On the rare occasion when cheeses do ‘go wrong’, by ‘happy accidents’ they are turned into yet another good seller by careful tasting and the astute addition of e.g. chives or chilli, thereby saving litres of milk and curds.
To-day Godsell’s is still a family business - making and delivering the cheeses, and selling at the nearby famous Stroud Farmers Market, where they get helpful comments, criticism and requests first-hand from the public for new cheeses and flavours.
Liz is a Master Cheese Maker. She uses her perfectionism and patience to wait for the responses of the milk and curds, during the various stages of cheese-making, which are always different, never the same. But Liz combines these qualities by running the happiest cheese shed. In fact, she said, her blue eyes sparkling, ‘I won’t take on another assistant if he or she doesn’t have the right sense of humour’. A golden rule observed during thousands of years in thousands of dairies, the mood in the dairy has to be ‘just so’ when making cheese.
I first came across Liz’s lovely face with her piercing blue eyes whilst queueing in our little Budgens’ food shops, once keen on selling the produce of our local farmers. Her photograph lit up the wall in the Broadway branch, and I longed to meet her. When I heard that The Guild of Food Writers was planning to visit her farm, I immediately signed up.
Alighting from a small coach on a bright autumn day, we found Church Farm in the ancient village of Leonard Stanley with the Cotswold Escarpment looming up behind it. The farm is on the banks of the Severn, England’s longest river, south of Gloucester. Traditionally this great river and its flood waters ensured lush grass on loamy rich soil for miles around. Liz’s family have farmed here for 200 years.
In 2001, when the price of milk dropped to 16p a litre, she and her husband Bryan knew that they had to diversify, so she began to experiment with cheese from their grass-fed cows, rising to the production of an excellent Single Gloucester, taken to Brussels by the indefatigable Charles Martell to achieve PDO (Protected Designation of Origin).

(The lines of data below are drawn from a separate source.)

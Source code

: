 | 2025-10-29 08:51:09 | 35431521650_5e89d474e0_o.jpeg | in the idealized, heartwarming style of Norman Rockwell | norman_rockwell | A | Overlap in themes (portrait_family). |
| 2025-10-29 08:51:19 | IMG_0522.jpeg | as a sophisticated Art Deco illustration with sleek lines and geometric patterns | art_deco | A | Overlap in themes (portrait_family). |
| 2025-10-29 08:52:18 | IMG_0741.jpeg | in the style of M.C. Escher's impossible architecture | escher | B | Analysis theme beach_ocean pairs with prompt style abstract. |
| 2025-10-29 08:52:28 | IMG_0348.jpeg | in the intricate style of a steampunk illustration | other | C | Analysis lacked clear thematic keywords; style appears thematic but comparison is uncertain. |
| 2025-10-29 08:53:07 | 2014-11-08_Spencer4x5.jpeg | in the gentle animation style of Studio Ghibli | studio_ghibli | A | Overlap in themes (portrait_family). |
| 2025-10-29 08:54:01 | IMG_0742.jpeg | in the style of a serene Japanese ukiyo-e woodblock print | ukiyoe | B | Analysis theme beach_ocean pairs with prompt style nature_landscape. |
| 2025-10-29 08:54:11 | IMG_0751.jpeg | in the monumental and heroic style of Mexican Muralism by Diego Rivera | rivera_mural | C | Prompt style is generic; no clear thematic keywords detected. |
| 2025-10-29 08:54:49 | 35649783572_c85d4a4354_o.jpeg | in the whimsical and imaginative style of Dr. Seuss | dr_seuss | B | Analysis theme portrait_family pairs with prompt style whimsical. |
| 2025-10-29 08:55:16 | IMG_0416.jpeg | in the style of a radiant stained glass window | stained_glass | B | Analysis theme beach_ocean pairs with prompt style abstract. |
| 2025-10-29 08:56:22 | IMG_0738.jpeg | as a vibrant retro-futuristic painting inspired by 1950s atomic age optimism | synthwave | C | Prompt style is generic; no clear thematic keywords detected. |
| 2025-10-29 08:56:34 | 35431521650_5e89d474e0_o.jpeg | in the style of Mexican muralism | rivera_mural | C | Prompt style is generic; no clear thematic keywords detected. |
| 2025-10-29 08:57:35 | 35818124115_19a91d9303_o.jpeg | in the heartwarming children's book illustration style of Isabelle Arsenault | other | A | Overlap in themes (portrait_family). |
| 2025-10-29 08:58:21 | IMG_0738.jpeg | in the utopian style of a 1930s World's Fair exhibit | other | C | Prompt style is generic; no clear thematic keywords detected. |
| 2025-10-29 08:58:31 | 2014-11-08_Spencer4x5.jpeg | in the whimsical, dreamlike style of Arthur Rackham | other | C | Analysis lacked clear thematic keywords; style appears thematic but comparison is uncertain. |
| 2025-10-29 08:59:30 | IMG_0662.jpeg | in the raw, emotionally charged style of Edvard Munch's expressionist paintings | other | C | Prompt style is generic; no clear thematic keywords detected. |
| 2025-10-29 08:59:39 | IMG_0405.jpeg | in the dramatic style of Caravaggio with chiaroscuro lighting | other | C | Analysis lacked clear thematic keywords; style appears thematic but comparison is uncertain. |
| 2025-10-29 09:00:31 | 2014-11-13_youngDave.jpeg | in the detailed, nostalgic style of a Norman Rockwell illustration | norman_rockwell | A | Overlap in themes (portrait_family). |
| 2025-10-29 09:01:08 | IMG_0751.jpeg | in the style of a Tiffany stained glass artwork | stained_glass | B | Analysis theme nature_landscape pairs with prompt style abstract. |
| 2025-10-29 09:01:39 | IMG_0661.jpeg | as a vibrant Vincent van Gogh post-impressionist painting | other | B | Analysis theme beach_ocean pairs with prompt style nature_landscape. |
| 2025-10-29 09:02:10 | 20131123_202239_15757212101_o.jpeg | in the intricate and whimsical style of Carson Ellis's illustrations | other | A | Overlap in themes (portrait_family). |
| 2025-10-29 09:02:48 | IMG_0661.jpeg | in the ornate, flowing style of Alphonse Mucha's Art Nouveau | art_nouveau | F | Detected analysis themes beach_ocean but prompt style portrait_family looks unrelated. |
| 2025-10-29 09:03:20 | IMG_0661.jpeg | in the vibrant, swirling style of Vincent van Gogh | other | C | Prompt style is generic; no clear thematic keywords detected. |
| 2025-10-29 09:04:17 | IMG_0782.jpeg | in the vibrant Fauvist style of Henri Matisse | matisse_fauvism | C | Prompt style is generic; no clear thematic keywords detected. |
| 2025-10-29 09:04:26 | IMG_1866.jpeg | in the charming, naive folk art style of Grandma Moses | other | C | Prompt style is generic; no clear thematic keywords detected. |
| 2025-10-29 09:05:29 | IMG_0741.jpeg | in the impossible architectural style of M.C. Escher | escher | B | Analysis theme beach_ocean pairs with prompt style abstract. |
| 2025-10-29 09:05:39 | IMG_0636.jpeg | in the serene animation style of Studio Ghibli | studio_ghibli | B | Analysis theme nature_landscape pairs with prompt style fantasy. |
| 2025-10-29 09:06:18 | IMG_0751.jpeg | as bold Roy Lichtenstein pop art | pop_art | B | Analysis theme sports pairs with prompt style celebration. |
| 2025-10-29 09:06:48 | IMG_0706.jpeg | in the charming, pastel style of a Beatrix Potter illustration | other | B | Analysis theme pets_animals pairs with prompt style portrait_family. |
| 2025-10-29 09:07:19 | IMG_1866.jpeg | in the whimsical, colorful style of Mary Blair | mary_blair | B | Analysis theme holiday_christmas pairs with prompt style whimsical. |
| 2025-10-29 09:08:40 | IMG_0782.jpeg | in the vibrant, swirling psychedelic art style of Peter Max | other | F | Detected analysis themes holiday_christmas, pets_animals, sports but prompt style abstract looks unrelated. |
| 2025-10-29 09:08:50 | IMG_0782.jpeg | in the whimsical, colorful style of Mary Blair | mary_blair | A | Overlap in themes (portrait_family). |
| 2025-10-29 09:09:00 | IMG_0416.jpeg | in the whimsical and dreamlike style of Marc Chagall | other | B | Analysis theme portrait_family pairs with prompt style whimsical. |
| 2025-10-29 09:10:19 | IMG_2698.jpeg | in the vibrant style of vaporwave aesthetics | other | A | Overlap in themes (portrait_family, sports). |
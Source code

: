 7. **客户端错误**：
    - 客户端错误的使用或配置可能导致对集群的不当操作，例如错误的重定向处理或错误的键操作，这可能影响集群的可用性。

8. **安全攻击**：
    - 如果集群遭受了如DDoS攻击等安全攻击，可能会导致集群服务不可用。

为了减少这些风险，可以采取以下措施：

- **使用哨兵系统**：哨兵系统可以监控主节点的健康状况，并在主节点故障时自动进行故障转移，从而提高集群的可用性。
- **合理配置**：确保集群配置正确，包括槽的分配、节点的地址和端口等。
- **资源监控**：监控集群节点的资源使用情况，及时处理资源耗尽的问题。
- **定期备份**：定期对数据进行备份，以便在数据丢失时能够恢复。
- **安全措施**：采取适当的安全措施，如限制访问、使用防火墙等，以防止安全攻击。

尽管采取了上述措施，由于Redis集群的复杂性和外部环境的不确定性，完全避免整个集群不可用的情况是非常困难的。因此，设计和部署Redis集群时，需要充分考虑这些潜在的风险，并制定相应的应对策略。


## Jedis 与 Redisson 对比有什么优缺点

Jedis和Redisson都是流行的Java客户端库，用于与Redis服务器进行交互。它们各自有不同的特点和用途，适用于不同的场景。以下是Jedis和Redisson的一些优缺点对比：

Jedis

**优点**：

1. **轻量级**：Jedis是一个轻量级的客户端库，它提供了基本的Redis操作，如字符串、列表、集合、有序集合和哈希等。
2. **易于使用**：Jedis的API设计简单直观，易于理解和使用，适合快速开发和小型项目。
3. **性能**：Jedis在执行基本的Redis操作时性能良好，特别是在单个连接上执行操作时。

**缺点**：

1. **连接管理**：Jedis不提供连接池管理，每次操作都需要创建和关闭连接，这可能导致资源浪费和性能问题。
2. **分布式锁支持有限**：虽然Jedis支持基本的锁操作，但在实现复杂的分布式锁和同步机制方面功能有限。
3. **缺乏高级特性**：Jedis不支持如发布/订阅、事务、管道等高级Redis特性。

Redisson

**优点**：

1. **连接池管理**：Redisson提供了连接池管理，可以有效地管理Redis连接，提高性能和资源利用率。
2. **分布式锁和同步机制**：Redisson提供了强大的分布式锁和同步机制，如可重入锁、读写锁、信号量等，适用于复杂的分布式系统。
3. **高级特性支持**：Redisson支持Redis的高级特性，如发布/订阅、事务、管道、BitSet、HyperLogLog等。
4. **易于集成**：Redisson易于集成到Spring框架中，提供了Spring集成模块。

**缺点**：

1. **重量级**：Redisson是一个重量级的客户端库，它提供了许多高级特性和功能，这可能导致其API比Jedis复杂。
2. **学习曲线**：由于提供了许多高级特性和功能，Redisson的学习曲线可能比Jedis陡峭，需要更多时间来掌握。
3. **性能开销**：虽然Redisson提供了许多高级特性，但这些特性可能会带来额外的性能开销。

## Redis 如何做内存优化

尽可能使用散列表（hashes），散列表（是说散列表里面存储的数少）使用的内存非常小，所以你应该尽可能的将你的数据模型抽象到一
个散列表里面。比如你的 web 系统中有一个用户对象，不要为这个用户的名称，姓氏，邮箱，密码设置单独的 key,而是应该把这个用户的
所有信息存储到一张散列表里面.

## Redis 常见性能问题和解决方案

Church Farm also makes an imaginative range of award-winning cheeses, which can be found in nearby shops, Guy Warner’s Budgens (until July) and on both sides of the M5 at the famous Gloucester Services, barely five miles away.
Tricky to make, Single Gloucester requires some milk from the small, rare-breed Gloucester cows (who do not provide much), is made from skimmed milk, after the cream is traditionally taken off for butter-making, and whole milk, so is slightly lower in fat. Maturing in only 12 weeks, cloth-bound, and pressed into 10 kilo rounds, it has a fresh, slightly acidic, milky taste with a firm texture. Only 6 cheesemakers make this highly sought-after cheese.
What nicer gift to celebrate Gloucestershire than the two Gloucesters with a jar of local honey, which can be posted to you, collected from the Farm, or from Stroud Farmers’ Market by arrangement. Enough for 10 people, there are two large wedges, of at least 500g of both Single and Double Gloucester cheese and 1/2lb jar of Uncle Jim’s honey, which goes very well with both.
The whacky names of some of her cheeses bear out her commitment to creativity and local legends. An example is ‘Village Gossip’ made using her Single Gloucester and chives. It is appreciated by those who like a strong cheese – quite sharp and oniony, very good indeed. In the painting by Sir Stanley Spencer ‘Village Gossips’ the woman in the foreground is wearing a skirt which resembles the chive-flecked cheese, hence the name. Stanley Spencer lived in the local pub for a couple of years after the war and painted this in oils in Leonard Stanley – it now hangs in The Wilson (previously the Cheltenham Museum and Art Gallery).